§ Work required
Among the entries below, please repeat exactly and only the lines from the line containing "这里利用到了异或运算的特点：" to the line containing "## यो वहति मञ्जुलक्ष्माच्छायामसितां", both lines included.

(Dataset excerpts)
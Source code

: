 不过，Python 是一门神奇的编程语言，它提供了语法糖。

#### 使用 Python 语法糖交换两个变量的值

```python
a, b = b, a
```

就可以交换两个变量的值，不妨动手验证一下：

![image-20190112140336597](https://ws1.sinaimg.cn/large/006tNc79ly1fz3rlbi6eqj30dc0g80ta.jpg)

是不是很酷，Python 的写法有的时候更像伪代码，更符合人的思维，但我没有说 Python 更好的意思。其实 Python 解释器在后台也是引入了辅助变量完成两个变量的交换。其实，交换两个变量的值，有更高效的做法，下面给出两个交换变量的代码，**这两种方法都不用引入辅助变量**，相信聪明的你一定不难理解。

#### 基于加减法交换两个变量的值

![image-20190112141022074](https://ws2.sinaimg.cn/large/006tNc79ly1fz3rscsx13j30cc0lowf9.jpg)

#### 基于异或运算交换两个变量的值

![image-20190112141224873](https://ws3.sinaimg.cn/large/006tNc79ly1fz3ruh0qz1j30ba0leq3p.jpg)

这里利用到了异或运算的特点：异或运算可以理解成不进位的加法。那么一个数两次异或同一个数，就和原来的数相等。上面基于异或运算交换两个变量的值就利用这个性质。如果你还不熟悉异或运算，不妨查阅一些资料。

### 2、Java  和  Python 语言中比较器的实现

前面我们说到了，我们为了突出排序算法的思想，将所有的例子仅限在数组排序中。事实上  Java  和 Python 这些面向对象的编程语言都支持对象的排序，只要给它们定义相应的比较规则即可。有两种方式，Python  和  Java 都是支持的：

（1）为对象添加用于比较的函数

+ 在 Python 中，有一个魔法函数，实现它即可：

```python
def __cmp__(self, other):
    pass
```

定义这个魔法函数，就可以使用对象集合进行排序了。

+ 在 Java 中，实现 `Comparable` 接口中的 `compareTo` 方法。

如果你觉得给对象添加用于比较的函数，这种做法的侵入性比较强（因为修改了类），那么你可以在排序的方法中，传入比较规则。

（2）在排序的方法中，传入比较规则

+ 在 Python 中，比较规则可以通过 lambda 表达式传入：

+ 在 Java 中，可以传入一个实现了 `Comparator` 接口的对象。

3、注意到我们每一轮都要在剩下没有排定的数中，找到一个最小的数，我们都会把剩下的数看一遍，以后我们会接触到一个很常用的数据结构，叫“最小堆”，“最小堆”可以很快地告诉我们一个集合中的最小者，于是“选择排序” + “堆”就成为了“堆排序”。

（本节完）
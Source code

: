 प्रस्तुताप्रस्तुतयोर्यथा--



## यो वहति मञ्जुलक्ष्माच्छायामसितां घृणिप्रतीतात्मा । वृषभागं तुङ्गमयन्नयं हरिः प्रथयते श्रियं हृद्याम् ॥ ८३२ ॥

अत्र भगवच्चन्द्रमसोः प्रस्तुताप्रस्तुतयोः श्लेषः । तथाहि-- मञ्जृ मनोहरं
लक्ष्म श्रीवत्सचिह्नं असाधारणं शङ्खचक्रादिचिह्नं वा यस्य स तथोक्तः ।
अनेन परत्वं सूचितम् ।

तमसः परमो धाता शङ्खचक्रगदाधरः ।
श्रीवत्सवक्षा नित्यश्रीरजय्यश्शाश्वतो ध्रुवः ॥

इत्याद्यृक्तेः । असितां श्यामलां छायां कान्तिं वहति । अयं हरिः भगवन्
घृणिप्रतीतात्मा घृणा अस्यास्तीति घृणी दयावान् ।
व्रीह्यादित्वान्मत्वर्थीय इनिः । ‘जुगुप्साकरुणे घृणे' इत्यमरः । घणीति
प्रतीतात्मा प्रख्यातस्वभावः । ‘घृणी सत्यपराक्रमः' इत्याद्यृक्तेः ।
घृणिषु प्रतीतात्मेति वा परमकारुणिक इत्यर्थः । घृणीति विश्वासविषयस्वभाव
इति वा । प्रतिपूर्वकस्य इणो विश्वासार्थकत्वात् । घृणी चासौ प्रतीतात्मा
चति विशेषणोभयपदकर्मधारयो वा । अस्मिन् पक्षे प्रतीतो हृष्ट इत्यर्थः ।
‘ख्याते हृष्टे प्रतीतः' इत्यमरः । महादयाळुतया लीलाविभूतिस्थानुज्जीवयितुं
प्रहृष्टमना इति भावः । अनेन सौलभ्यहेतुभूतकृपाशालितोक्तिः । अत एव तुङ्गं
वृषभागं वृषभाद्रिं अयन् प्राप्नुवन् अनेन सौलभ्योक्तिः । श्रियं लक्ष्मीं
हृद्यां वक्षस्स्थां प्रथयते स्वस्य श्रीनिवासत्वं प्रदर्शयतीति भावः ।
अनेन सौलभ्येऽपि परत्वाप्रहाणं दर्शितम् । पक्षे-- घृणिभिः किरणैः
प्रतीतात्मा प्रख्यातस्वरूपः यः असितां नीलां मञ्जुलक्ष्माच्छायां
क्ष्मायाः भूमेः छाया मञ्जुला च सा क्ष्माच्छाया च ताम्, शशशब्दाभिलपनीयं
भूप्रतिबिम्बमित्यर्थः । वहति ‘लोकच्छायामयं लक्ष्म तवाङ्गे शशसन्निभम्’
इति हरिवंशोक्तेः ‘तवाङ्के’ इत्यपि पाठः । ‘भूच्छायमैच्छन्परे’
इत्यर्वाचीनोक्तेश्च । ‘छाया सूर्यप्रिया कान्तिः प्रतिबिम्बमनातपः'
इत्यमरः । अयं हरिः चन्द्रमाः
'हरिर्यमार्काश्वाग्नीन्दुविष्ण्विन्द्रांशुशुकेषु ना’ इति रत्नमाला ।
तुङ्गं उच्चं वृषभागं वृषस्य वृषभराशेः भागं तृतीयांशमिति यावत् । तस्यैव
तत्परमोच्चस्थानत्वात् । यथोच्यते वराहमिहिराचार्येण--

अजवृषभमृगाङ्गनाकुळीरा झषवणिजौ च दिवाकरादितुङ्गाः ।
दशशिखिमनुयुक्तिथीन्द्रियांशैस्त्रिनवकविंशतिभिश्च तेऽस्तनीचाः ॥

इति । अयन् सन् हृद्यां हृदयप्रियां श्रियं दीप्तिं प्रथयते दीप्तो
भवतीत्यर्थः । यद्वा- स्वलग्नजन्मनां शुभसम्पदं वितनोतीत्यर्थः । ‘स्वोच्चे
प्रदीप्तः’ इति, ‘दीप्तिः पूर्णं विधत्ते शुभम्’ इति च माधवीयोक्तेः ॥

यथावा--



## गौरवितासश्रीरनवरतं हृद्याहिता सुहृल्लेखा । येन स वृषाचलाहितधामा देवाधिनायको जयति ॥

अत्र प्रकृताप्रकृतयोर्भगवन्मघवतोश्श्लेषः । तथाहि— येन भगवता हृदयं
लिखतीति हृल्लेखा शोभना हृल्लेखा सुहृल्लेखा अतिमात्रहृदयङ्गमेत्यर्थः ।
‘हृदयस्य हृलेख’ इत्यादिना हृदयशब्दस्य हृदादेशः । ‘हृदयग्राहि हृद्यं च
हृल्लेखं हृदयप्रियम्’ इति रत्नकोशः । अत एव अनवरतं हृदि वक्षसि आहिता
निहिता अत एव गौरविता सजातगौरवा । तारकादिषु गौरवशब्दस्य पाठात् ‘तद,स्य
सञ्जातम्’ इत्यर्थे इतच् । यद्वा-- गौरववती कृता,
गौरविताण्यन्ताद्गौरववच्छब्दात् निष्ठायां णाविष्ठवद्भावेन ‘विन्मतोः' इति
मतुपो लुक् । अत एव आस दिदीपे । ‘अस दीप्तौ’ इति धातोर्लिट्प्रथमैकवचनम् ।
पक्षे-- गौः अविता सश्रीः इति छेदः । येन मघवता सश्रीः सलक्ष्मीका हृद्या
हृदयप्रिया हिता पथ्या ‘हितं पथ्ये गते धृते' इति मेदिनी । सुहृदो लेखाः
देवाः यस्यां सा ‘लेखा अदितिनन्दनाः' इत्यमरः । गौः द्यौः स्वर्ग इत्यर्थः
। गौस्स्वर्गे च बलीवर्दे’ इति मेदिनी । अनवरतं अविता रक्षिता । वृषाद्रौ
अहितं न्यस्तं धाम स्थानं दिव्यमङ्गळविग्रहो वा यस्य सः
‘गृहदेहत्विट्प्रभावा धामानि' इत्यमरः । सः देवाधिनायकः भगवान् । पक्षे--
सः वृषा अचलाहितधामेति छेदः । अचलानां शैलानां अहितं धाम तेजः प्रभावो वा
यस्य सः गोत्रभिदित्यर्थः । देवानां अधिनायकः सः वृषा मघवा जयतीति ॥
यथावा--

§ Response
这里利用到了异或运算的特点：异或运算可以理解成不进位的加法。那么一个数两次异或同一个数，就和原来的数相等。上面基于异或运算交换两个变量的值就利用这个性质。如果你还不熟悉异或运算，不妨查阅一些资料。

### 2、Java  和  Python 语言中比较器的实现

前面我们说到了，我们为了突出排序算法的思想，将所有的例子仅限在数组排序中。事实上  Java  和 Python 这些面向对象的编程语言都支持对象的排序，只要给它们定义相应的比较规则即可。有两种方式，Python  和  Java 都是支持的：

（1）为对象添加用于比较的函数

+ 在 Python 中，有一个魔法函数，实现它即可：

```python
def __cmp__(self, other):
    pass
```

定义这个魔法函数，就可以使用对象集合进行排序了。

+ 在 Java 中，实现 `Comparable` 接口中的 `compareTo` 方法。

如果你觉得给对象添加用于比较的函数，这种做法的侵入性比较强（因为修改了类），那么你可以在排序的方法中，传入比较规则。

（2）在排序的方法中，传入比较规则

+ 在 Python 中，比较规则可以通过 lambda 表达式传入：

+ 在 Java 中，可以传入一个实现了 `Comparator` 接口的对象。

3、注意到我们每一轮都要在剩下没有排定的数中，找到一个最小的数，我们都会把剩下的数看一遍，以后我们会接触到一个很常用的数据结构，叫“最小堆”，“最小堆”可以很快地告诉我们一个集合中的最小者，于是“选择排序” + “堆”就成为了“堆排序”。

（本节完）
Source code

: प्रस्तुताप्रस्तुतयोर्यथा--



## यो वहति मञ्जुलक्ष्माच्छायामसितां घृणिप्रतीतात्मा । वृषभागं तुङ्गमयन्नयं हरिः प्रथयते श्रियं हृद्याम् ॥ ८३२ ॥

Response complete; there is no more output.